Bolted Connections

In the previous sections, we have already discussed the failure modes based on the tension of the plate (gross area, net area, and staggered connections), as well as block shear. Here, we will discuss the bearing of the plate, which is the shear tear out at the end of a connected element, and the effects of torsion on bolts due to eccentric loadings.

From the idealized failure surface, the total nominal strength is:

$$ R_n = 1.2 L_c t F_u \;\; \le \;\; 2.4 d t F_u $$

Where:

$L_c$ = clear distance, measured in the direction parallel to the applied load, from the edge of the bolt hole to the edge of the adjacent hole or to the material edge
$t$ = thickness of the connected part
$F_u$ = ultimate tensile stress of the connected part (not the bolt)
$d$ = bolt diameter
$2.4dtF_u$ = upper limit of $R_n$

For LRFD:

$$ \phi R_n = 0.75 R_n \quad ; \quad \phi = 0.75 $$

For ASD:

$$ \frac{R_n}{\Omega} = \frac{R_n}{2} \quad ; \quad \Omega = 2.00 $$

Spacing and Edge - Distance Requirements

Minimum spacing, S, and edge distance, L_e, in any direction, both in the line of force and transverse to the line of force.

$$ s \ge 2 \tfrac{2}{3} d \quad (\text{preferred } 3d) $$

For LRFD:

$$ \phi R_n = 0.75 F_{nv} A_b \quad ; \quad \phi = 0.75 $$

For ASD:

$$ \frac{R_n}{\Omega} = \frac{F_{nv} A_b}{2} = 0.50 F_{nv} A_b \quad ; \quad \Omega = 2.00 $$

Eccentric Bolted Connections (Elastic Analysis)

Consider the bolted connection acted by a force P as shown.

1. Resolve P into components P_x and P_yand construct the equivalent loading
2. Locate the center of gravity of the bolt group. For symmetrical arrangements of bolts, the center of gravity is located at the geometric center. For non=symmetrical arrangements, it can be located by using Varignon's Theorem
3. The equivalent effect is that the system of bolts is acted by direct shears P_x and P_y and a torsional moment T at the center of gravity.

Equivalent Loading

Bolt Group: Direct Shear + Torsion (Procedure)

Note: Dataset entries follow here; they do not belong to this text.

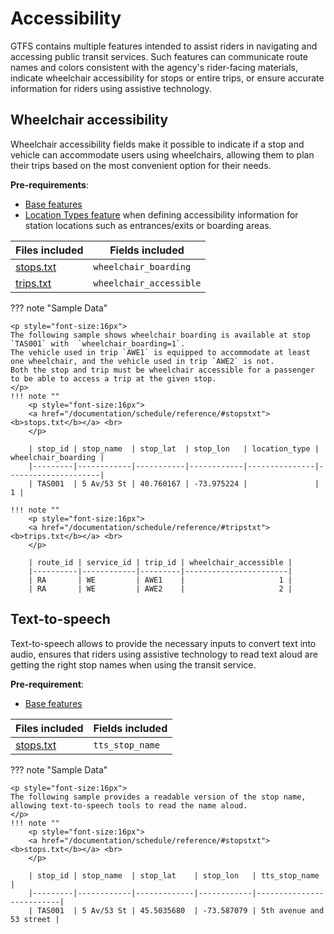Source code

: # Accessibility
GTFS contains multiple features intended to assist riders in navigating and accessing public transit services. Such features can communicate route names and colors consistent with the agency's rider-facing materials, indicate wheelchair accessibility for stops or entire trips, or ensure accurate information for riders using assistive technology.

## Wheelchair accessibility

Wheelchair accessibility fields make it possible to indicate if a stop and vehicle can accommodate users using wheelchairs, allowing them to plan their trips based on the most convenient option for their needs.

**Pre-requirements**: 

- [Base features](/getting_started/features/base)
- [Location Types feature](/getting_started/features/pathways/#location-types) when defining accessibility information for station locations such as entrances/exits or boarding areas.

| Files included                   | Fields included   |
|----------------------------------|-------------------|
|[stops.txt](/documentation/schedule/reference/#stopstxt)|`wheelchair_boarding` |
|[trips.txt](/documentation/schedule/reference/#tripstxt)|`wheelchair_accessible`|

??? note "Sample Data"

    <p style="font-size:16px">
    The following sample shows wheelchair boarding is available at stop `TAS001` with  `wheelchair_boarding=1`.
    The vehicle used in trip `AWE1` is equipped to accommodate at least one wheelchair, and the vehicle used in trip `AWE2` is not.
    Both the stop and trip must be wheelchair accessible for a passenger to be able to access a trip at the given stop.
    </p>
    !!! note ""
        <p style="font-size:16px">
        <a href="/documentation/schedule/reference/#stopstxt"><b>stops.txt</b></a> <br>
        </p>

        | stop_id | stop_name  | stop_lat  | stop_lon   | location_type | wheelchair_boarding |
        |---------|------------|-----------|------------|---------------|---------------------|
        | TAS001  | 5 Av/53 St | 40.760167 | -73.975224 |               |                   1 |

    !!! note ""
        <p style="font-size:16px">
        <a href="/documentation/schedule/reference/#tripstxt"><b>trips.txt</b></a> <br>
        </p>

        | route_id | service_id | trip_id | wheelchair_accessible |
        |----------|------------|---------|-----------------------|
        | RA       | WE         | AWE1    |                     1 |
        | RA       | WE         | AWE2    |                     2 |



## Text-to-speech

Text-to-speech allows to provide the necessary inputs to convert text into audio, ensures that riders using assistive technology to read text aloud are getting the right stop names when using the transit service.

**Pre-requirement**: 

- [Base features](/getting_started/features/base)

| Files included                   | Fields included   |
|----------------------------------|-------------------|
|[stops.txt](/documentation/schedule/reference/#stopstxt)|`tts_stop_name` |

??? note "Sample Data"

    <p style="font-size:16px">
    The following sample provides a readable version of the stop name, allowing text-to-speech tools to read the name aloud.
    </p>
    !!! note ""
        <p style="font-size:16px">
        <a href="/documentation/schedule/reference/#stopstxt"><b>stops.txt</b></a> <br>
        </p>

        | stop_id | stop_name  | stop_lat    | stop_lon   | tts_stop_name            |
        |---------|------------|-------------|------------|--------------------------|
        | TAS001  | 5 Av/53 St | 45.5035680  | -73.587079 | 5th avenue and 53 street |
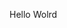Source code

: Hello Wolrd




































































































































































































































































































































































































































































































































































































































































































































































































































































































































































































































































































































































































































































































































































































































































































































































































































































































































































































































































































































































































































































































































































































































































































































































































































































































































































































































































































































































































































































































































































































































































































































































































































































































































































































































































































































































































































































































































































































































































































































































































































































































































































































































































































































































































































































































































































































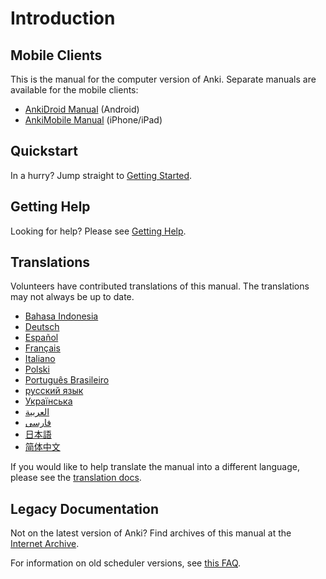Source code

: # Introduction

## Mobile Clients

This is the manual for the computer version of Anki. Separate manuals are available for the mobile clients:

- [AnkiDroid Manual](https://docs.ankidroid.org/) (Android)
- [AnkiMobile Manual](https://docs.ankimobile.net/) (iPhone/iPad)

## Quickstart

In a hurry? Jump straight to [Getting Started](getting-started.md).

## Getting Help

Looking for help? Please see [Getting Help](./getting-help.md).

## Translations

Volunteers have contributed translations of this manual. The
translations may not always be up to date.

- [Bahasa Indonesia](https://web.archive.org/web/20250228144632/https://apps.ankiweb.net/docs/manual.id.html)
- [Deutsch](https://web.archive.org/web/20240413080739/https://www.dennisproksch.de/anki)
- [Español](https://web.archive.org/web/20250130154657/https://apps.ankiweb.net/docs/manual.es.html)
- [Français](https://web.archive.org/web/20250209100830/https://apps.ankiweb.net/docs/manual.fr.html)
- [Italiano](https://web.archive.org/web/20160423223801/http://192.167.9.6/Anki_ITA/Manual_ITA.htm)
- [Polski](https://platynowy.github.io/anki-manual/)
- [Português Brasileiro](https://mizerablebr.github.io/anki-manual/)
- [русский язык](https://alexeygorelov.github.io/anki-manual-ru/)
- [Українська](https://astropsy999.github.io/anki-manual/)
- [العربية](https://abdnh.github.io/anki-manual/)
- [فارسى](https://web.archive.org/web/20250328102629/http://ankidroid.ir/anki.pdf)
- [日本語](http://wikiwiki.jp/rage2050/)
- [简体中文](https://open-spaced-repetition.github.io/anki-manual-zh-CN/)

If you would like to help translate the manual into a different language,
please see the [translation docs](https://translating.ankiweb.net/anki/manual.html).

## Legacy Documentation

Not on the latest version of Anki? Find archives of this manual at the [Internet Archive](https://web.archive.org/web/20240829022941/https://docs.ankiweb.net/).

For information on old scheduler versions, see [this FAQ](https://faqs.ankiweb.net/the-anki-2.1-scheduler.html).

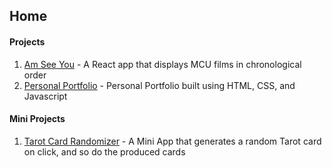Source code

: ## Home

#### Projects
1. [Am See You](https://github.com/kndshein/Am-See-You) - A React app that displays MCU films in chronological order
1. [Personal Portfolio](https://github.com/kndshein/kndshein.github.io) - Personal Portfolio built using HTML, CSS, and Javascript

#### Mini Projects
1. [Tarot Card Randomizer](https://github.com/kndshein/Tarot-Card-Randomizer) - A Mini App that generates a random Tarot card on click, and so do the produced cards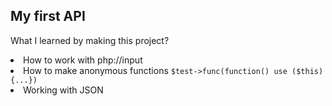 <h2>My first API</h2>
<p>What I learned by making this project?</p>

<li>How to work with php://input</li>
<li>How to make anonymous functions <code>$test->func(function() use ($this){...})</code></li>
<li>Working with JSON</li>
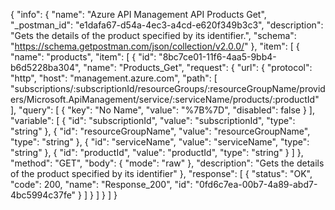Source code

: {
  "info": {
    "name": "Azure API Management API Products Get",
    "_postman_id": "e1dafa67-d54a-4ec3-a4cd-e620f349b3c3",
    "description": "Gets the details of the product specified by its identifier.",
    "schema": "https://schema.getpostman.com/json/collection/v2.0.0/"
  },
  "item": [
    {
      "name": "products",
      "item": [
        {
          "id": "8bc7ce01-11f6-4aa5-9bb4-b6d5228ba304",
          "name": "Products_Get",
          "request": {
            "url": {
              "protocol": "http",
              "host": "management.azure.com",
              "path": [
                "subscriptions/:subscriptionId/resourceGroups/:resourceGroupName/providers/Microsoft.ApiManagement/service/:serviceName/products/:productId"
              ],
              "query": [
                {
                  "key": "No Name",
                  "value": "%7B%7D",
                  "disabled": false
                }
              ],
              "variable": [
                {
                  "id": "subscriptionId",
                  "value": "subscriptionId",
                  "type": "string"
                },
                {
                  "id": "resourceGroupName",
                  "value": "resourceGroupName",
                  "type": "string"
                },
                {
                  "id": "serviceName",
                  "value": "serviceName",
                  "type": "string"
                },
                {
                  "id": "productId",
                  "value": "productId",
                  "type": "string"
                }
              ]
            },
            "method": "GET",
            "body": {
              "mode": "raw"
            },
            "description": "Gets the details of the product specified by its identifier"
          },
          "response": [
            {
              "status": "OK",
              "code": 200,
              "name": "Response_200",
              "id": "0fd6c7ea-00b7-4a89-abd7-4bc5994c37fe"
            }
          ]
        }
      ]
    }
  ]
}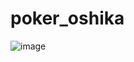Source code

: # poker_oshika
![image](https://github.com/tomoshika256/poker_oshika/assets/93367508/5ff158d2-fa27-4207-874f-2700db97fe16)
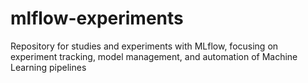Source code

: # mlflow-experiments
Repository for studies and experiments with MLflow, focusing on experiment tracking, model management, and automation of Machine Learning pipelines
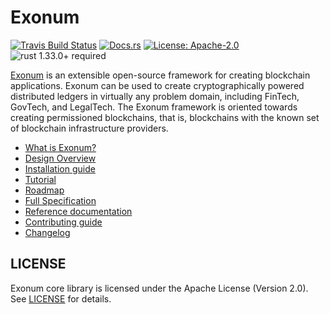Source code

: # Exonum

[![Travis Build Status](https://img.shields.io/travis/exonum/exonum/master.svg?label=Linux%20Build)](https://travis-ci.com/exonum/exonum)
[![Docs.rs](https://docs.rs/exonum/badge.svg)](https://docs.rs/exonum)
[![License: Apache-2.0](https://img.shields.io/github/license/exonum/exonum.svg)](https://github.com/exonum/exonum/blob/master/LICENSE)
![rust 1.33.0+ required](https://img.shields.io/badge/rust-1.33.0+-blue.svg?label=Required%20Rust)

[Exonum](https://exonum.com/) is an extensible open-source framework for
creating blockchain applications. Exonum can be used to create cryptographically
powered distributed ledgers in virtually any problem domain, including FinTech,
GovTech, and LegalTech. The Exonum framework is oriented towards creating
permissioned blockchains, that is, blockchains with the known set of blockchain
infrastructure providers.

* [What is Exonum?](https://exonum.com/doc/version/latest/get-started/what-is-exonum/)
* [Design Overview](https://exonum.com/doc/version/latest/get-started/design-overview/)
* [Installation guide](https://exonum.com/doc/version/latest/get-started/install/)
* [Tutorial](https://exonum.com/doc/version/latest/get-started/create-service/)
* [Roadmap](https://exonum.com/doc/version/latest/roadmap/)
* [Full Specification](https://exonum.com/doc/)
* [Reference documentation](https://docs.rs/exonum)
* [Contributing guide](https://github.com/exonum/exonum/blob/master/CONTRIBUTING.md)
* [Changelog](https://github.com/exonum/exonum/blob/master/CHANGELOG.md)

## LICENSE

Exonum core library is licensed under the Apache License (Version 2.0).
See [LICENSE] for details.

[LICENSE]: https://github.com/exonum/exonum/blob/master/LICENSE

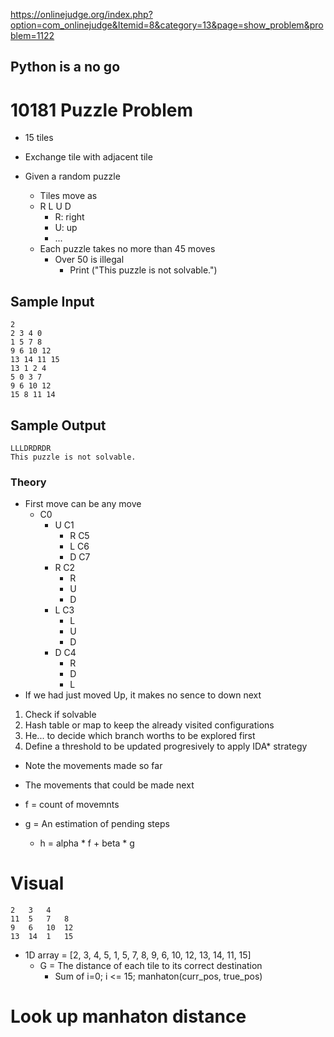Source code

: https://onlinejudge.org/index.php?option=com_onlinejudge&Itemid=8&category=13&page=show_problem&problem=1122

## Python is a no go

# 10181 Puzzle Problem

- 15 tiles
- Exchange tile with adjacent tile

- Given a random puzzle
	- Tiles move as
	- R L U D
		- R: right
		- U: up
		- ...
	- Each puzzle takes no more than 45 moves
		- Over 50 is illegal
			- Print ("This puzzle is not solvable.")
			
## Sample Input
	2
	2 3 4 0
	1 5 7 8
	9 6 10 12
	13 14 11 15
	13 1 2 4
	5 0 3 7
	9 6 10 12
	15 8 11 14

## Sample Output
	LLLDRDRDR
	This puzzle is not solvable.

### Theory
- First move can be any move
	- C0
		- U	C1
			- R	C5
			- L	C6
			- D	C7
		- R	C2
			- R
			- U
			- D
		- L	C3
			- L
			- U
			- D
		- D	C4
			- R
			- D
			- L
- If we had just moved Up, it makes no sence to down next

1. Check if solvable
2. Hash table or map to keep the already visited configurations
3. He... to decide which branch worths to be explored first
4. Define a threshold to be updated progresively to apply IDA* strategy

- Note the movements made so far
- The movements that could be made next

- f = count of movemnts
- g = An estimation of pending steps
	- h = alpha * f + beta * g

# Visual
	2	3	4	
	11	5	7	8
	9	6	10	12
	13	14	1	15
	
- 1D array = [2, 3, 4, 5, 1, 5, 7, 8, 9, 6, 10, 12, 13, 14, 11, 15]
	- G = The distance of each tile to its correct destination
		- Sum of i=0; i <= 15; manhaton(curr_pos, true_pos)
		
# Look up manhaton distance
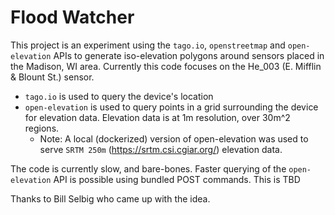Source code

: # Flood Watcher

This project is an experiment using the `tago.io`, `openstreetmap` and `open-elevation` APIs to generate iso-elevation polygons around sensors placed in the Madison, WI area. Currently this code focuses on the He_003 (E. Mifflin & Blount St.) sensor.

* `tago.io` is used to query the device's location
* `open-elevation` is used to query points in a grid surrounding the device for elevation data. Elevation data is at 1m resolution, over 30m^2 regions.
    * Note: A local (dockerized) version of open-elevation was used to serve `SRTM 250m` (https://srtm.csi.cgiar.org/) elevation data.

The code is currently slow, and bare-bones. Faster querying of the `open-elevation` API is possible using bundled POST commands. This is TBD

Thanks to Bill Selbig who came up with the idea.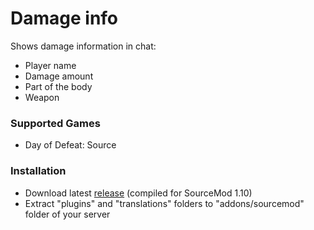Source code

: # Damage info

Shows damage information in chat:

* Player name
* Damage amount
* Part of the body
* Weapon

### Supported Games

* Day of Defeat: Source

### Installation

* Download latest [release](https://github.com/dronelektron/damage-info/releases) (compiled for SourceMod 1.10)
* Extract "plugins" and "translations" folders to "addons/sourcemod" folder of your server
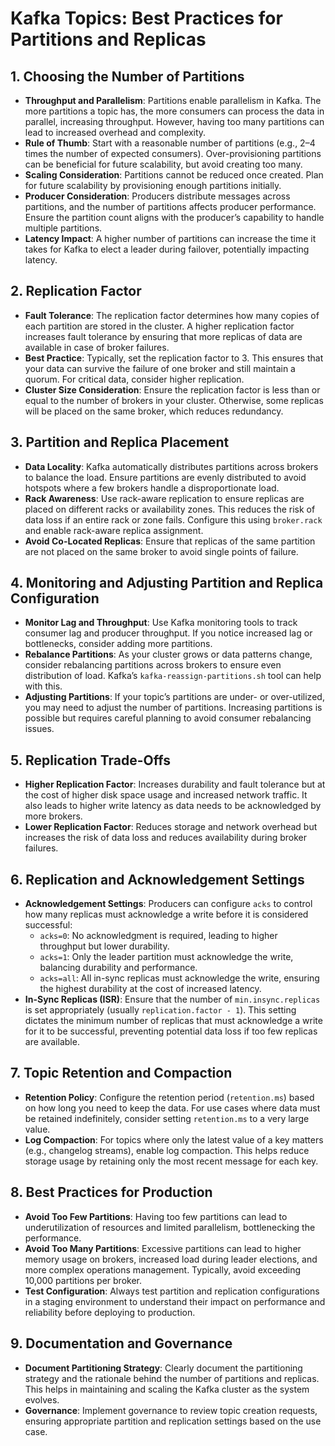 # Kafka Topics: Best Practices for Partitions and Replicas

## 1. Choosing the Number of Partitions

- **Throughput and Parallelism**: Partitions enable parallelism in Kafka. The more partitions a topic has, the more consumers can process the data in parallel, increasing throughput. However, having too many partitions can lead to increased overhead and complexity.
- **Rule of Thumb**: Start with a reasonable number of partitions (e.g., 2–4 times the number of expected consumers). Over-provisioning partitions can be beneficial for future scalability, but avoid creating too many.
- **Scaling Consideration**: Partitions cannot be reduced once created. Plan for future scalability by provisioning enough partitions initially.
- **Producer Consideration**: Producers distribute messages across partitions, and the number of partitions affects producer performance. Ensure the partition count aligns with the producer’s capability to handle multiple partitions.
- **Latency Impact**: A higher number of partitions can increase the time it takes for Kafka to elect a leader during failover, potentially impacting latency.

## 2. Replication Factor

- **Fault Tolerance**: The replication factor determines how many copies of each partition are stored in the cluster. A higher replication factor increases fault tolerance by ensuring that more replicas of data are available in case of broker failures.
- **Best Practice**: Typically, set the replication factor to 3. This ensures that your data can survive the failure of one broker and still maintain a quorum. For critical data, consider higher replication.
- **Cluster Size Consideration**: Ensure the replication factor is less than or equal to the number of brokers in your cluster. Otherwise, some replicas will be placed on the same broker, which reduces redundancy.

## 3. Partition and Replica Placement

- **Data Locality**: Kafka automatically distributes partitions across brokers to balance the load. Ensure partitions are evenly distributed to avoid hotspots where a few brokers handle a disproportionate load.
- **Rack Awareness**: Use rack-aware replication to ensure replicas are placed on different racks or availability zones. This reduces the risk of data loss if an entire rack or zone fails. Configure this using `broker.rack` and enable rack-aware replica assignment.
- **Avoid Co-Located Replicas**: Ensure that replicas of the same partition are not placed on the same broker to avoid single points of failure.

## 4. Monitoring and Adjusting Partition and Replica Configuration

- **Monitor Lag and Throughput**: Use Kafka monitoring tools to track consumer lag and producer throughput. If you notice increased lag or bottlenecks, consider adding more partitions.
- **Rebalance Partitions**: As your cluster grows or data patterns change, consider rebalancing partitions across brokers to ensure even distribution of load. Kafka’s `kafka-reassign-partitions.sh` tool can help with this.
- **Adjusting Partitions**: If your topic’s partitions are under- or over-utilized, you may need to adjust the number of partitions. Increasing partitions is possible but requires careful planning to avoid consumer rebalancing issues.

## 5. Replication Trade-Offs

- **Higher Replication Factor**: Increases durability and fault tolerance but at the cost of higher disk space usage and increased network traffic. It also leads to higher write latency as data needs to be acknowledged by more brokers.
- **Lower Replication Factor**: Reduces storage and network overhead but increases the risk of data loss and reduces availability during broker failures.

## 6. Replication and Acknowledgement Settings

- **Acknowledgement Settings**: Producers can configure `acks` to control how many replicas must acknowledge a write before it is considered successful:
   - `acks=0`: No acknowledgment is required, leading to higher throughput but lower durability.
   - `acks=1`: Only the leader partition must acknowledge the write, balancing durability and performance.
   - `acks=all`: All in-sync replicas must acknowledge the write, ensuring the highest durability at the cost of increased latency.
- **In-Sync Replicas (ISR)**: Ensure that the number of `min.insync.replicas` is set appropriately (usually `replication.factor - 1`). This setting dictates the minimum number of replicas that must acknowledge a write for it to be successful, preventing potential data loss if too few replicas are available.

## 7. Topic Retention and Compaction

- **Retention Policy**: Configure the retention period (`retention.ms`) based on how long you need to keep the data. For use cases where data must be retained indefinitely, consider setting `retention.ms` to a very large value.
- **Log Compaction**: For topics where only the latest value of a key matters (e.g., changelog streams), enable log compaction. This helps reduce storage usage by retaining only the most recent message for each key.

## 8. Best Practices for Production

- **Avoid Too Few Partitions**: Having too few partitions can lead to underutilization of resources and limited parallelism, bottlenecking the performance.
- **Avoid Too Many Partitions**: Excessive partitions can lead to higher memory usage on brokers, increased load during leader elections, and more complex operations management. Typically, avoid exceeding 10,000 partitions per broker.
- **Test Configuration**: Always test partition and replication configurations in a staging environment to understand their impact on performance and reliability before deploying to production.

## 9. Documentation and Governance

- **Document Partitioning Strategy**: Clearly document the partitioning strategy and the rationale behind the number of partitions and replicas. This helps in maintaining and scaling the Kafka cluster as the system evolves.
- **Governance**: Implement governance to review topic creation requests, ensuring appropriate partition and replication settings based on the use case.

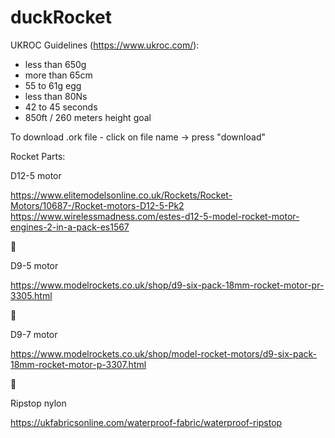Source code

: # duckRocket
UKROC Guidelines (https://www.ukroc.com/):
- less than 650g
- more than 65cm
- 55 to 61g egg
- less than 80Ns
- 42 to 45 seconds
- 850ft / 260 meters height goal

To download .ork file - click on file name ->  press "download"

Rocket Parts:

D12-5 motor

https://www.elitemodelsonline.co.uk/Rockets/Rocket-Motors/10687-/Rocket-motors-D12-5-Pk2
https://www.wirelessmadness.com/estes-d12-5-model-rocket-motor-engines-2-in-a-pack-es1567

🚀

D9-5 motor

https://www.modelrockets.co.uk/shop/d9-six-pack-18mm-rocket-motor-pr-3305.html

🚀

D9-7 motor

https://www.modelrockets.co.uk/shop/model-rocket-motors/d9-six-pack-18mm-rocket-motor-p-3307.html

🚀

Ripstop nylon

https://ukfabricsonline.com/waterproof-fabric/waterproof-ripstop
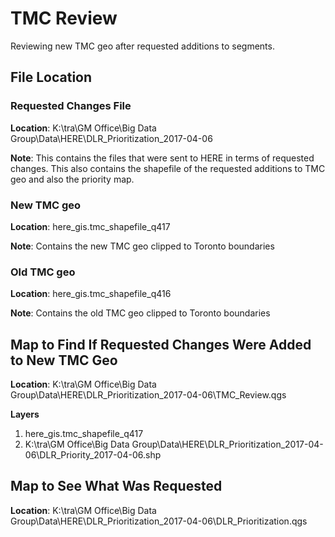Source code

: # TMC Review
Reviewing new TMC geo after requested additions to segments.

## File Location

### Requested Changes File
**Location**: K:\tra\GM Office\Big Data Group\Data\HERE\DLR_Prioritization_2017-04-06

**Note**: This contains the files that were sent to HERE in terms of requested changes. This also contains the shapefile of the requested additions to TMC geo and also the priority map.

### New TMC geo
**Location**: here_gis.tmc_shapefile_q417

**Note**: Contains the new TMC geo clipped to Toronto boundaries

### Old TMC geo
**Location**: here_gis.tmc_shapefile_q416

**Note**: Contains the old TMC geo clipped to Toronto boundaries

## Map to Find If Requested Changes Were Added to New TMC Geo
**Location**: K:\tra\GM Office\Big Data Group\Data\HERE\DLR_Prioritization_2017-04-06\TMC_Review.qgs

**Layers**
1. here_gis.tmc_shapefile_q417
2. K:\tra\GM Office\Big Data Group\Data\HERE\DLR_Prioritization_2017-04-06\DLR_Priority_2017-04-06.shp

## Map to See What Was Requested
**Location**: K:\tra\GM Office\Big Data Group\Data\HERE\DLR_Prioritization_2017-04-06\DLR_Prioritization.qgs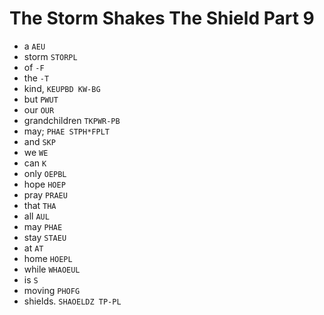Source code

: # The Storm Shakes The Shield Part 9

* a `AEU`
* storm `STORPL`
* of `-F`
* the `-T`
* kind, `KEUPBD KW-BG`
* but `PWUT`
* our `OUR`
* grandchildren `TKPWR-PB`
* may; `PHAE STPH*FPLT`
* and `SKP`
* we `WE`
* can `K`
* only `OEPBL`
* hope `HOEP`
* pray `PRAEU`
* that `THA`
* all `AUL`
* may `PHAE`
* stay `STAEU`
* at `AT`
* home `HOEPL`
* while `WHAOEUL`
* is `S`
* moving `PHOFG`
* shields. `SHAOELDZ TP-PL`
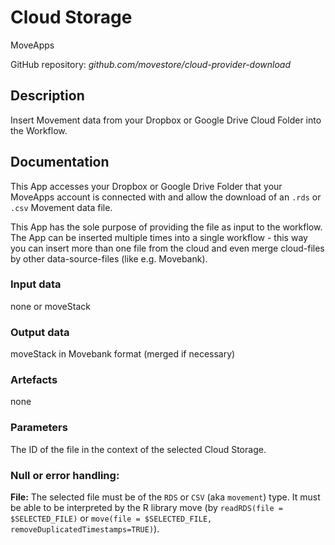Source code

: # Cloud Storage
MoveApps

GitHub repository: *github.com/movestore/cloud-provider-download*

## Description
Insert Movement data from your Dropbox or Google Drive Cloud Folder into the Workflow.

## Documentation
This App accesses your Dropbox or Google Drive Folder that your MoveApps account is connected with and allow the download of an `.rds` or `.csv` Movement data file.

This App has the sole purpose of providing the file as input to the workflow. The App can be inserted multiple times into a single workflow - this way you can insert more than one file from the cloud and even merge cloud-files by other data-source-files (like e.g. Movebank).

### Input data
none or moveStack

### Output data
moveStack in Movebank format (merged if necessary)

### Artefacts
none

### Parameters 
The ID of the file in the context of the selected Cloud Storage.

### Null or error handling:
**File:** The selected file must be of the `RDS` or `CSV` (aka `movement`) type. It must be able to be interpreted by the R library move (by `readRDS(file = $SELECTED_FILE)` or `move(file = $SELECTED_FILE, removeDuplicatedTimestamps=TRUE)`).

For direct shear loads, distribute equally among the bolts:
$$ P_{Dx} = \frac{P_x}{n}, \qquad P_{Dy} = \frac{P_y}{n} $$
where $n$ = number of bolts.
Compute the torsional moment about the bolt group centroid:
$$ T = P_x e_y + P_y e_x $$
The most stressed bolt is where the forces due to direct shear and torsion are of similar directions. Forces due to direct shear have the same directions as the components of the applied force. For the forces due to torsion, draw lines (indicated as green lines) from the c.g. going to the center of each bolt. Next, draw forces perpendicular to such line (indicated as purple lines) that cause a rotation opposite to the torsional moment.

Since the torsional moment is clockwise, the forces, P_T1, P_T2, and P_T3 must cause a counterclockwise rotation.

Consider bolt 1. The torsion-induced load on bolt 1 is $P_T$, resolved into components:
$$ P_{Tx1} = \frac{T\,y_1}{\sum (x^2 + y^2)}, \qquad P_{Ty1} = \frac{T\,x_1}{\sum (x^2 + y^2)} $$
Define the polar moment of the bolt group:
$$ J = \sum (x^2 + y^2) $$
Select the bolt with the maximum combined shear (direct + torsion). The total resultant on that bolt is:
$$ P = \sqrt{\left(P_{Tx} + P_{Dx}\right)^2 + \left(P_{Ty} + P_{Dy}\right)^2} $$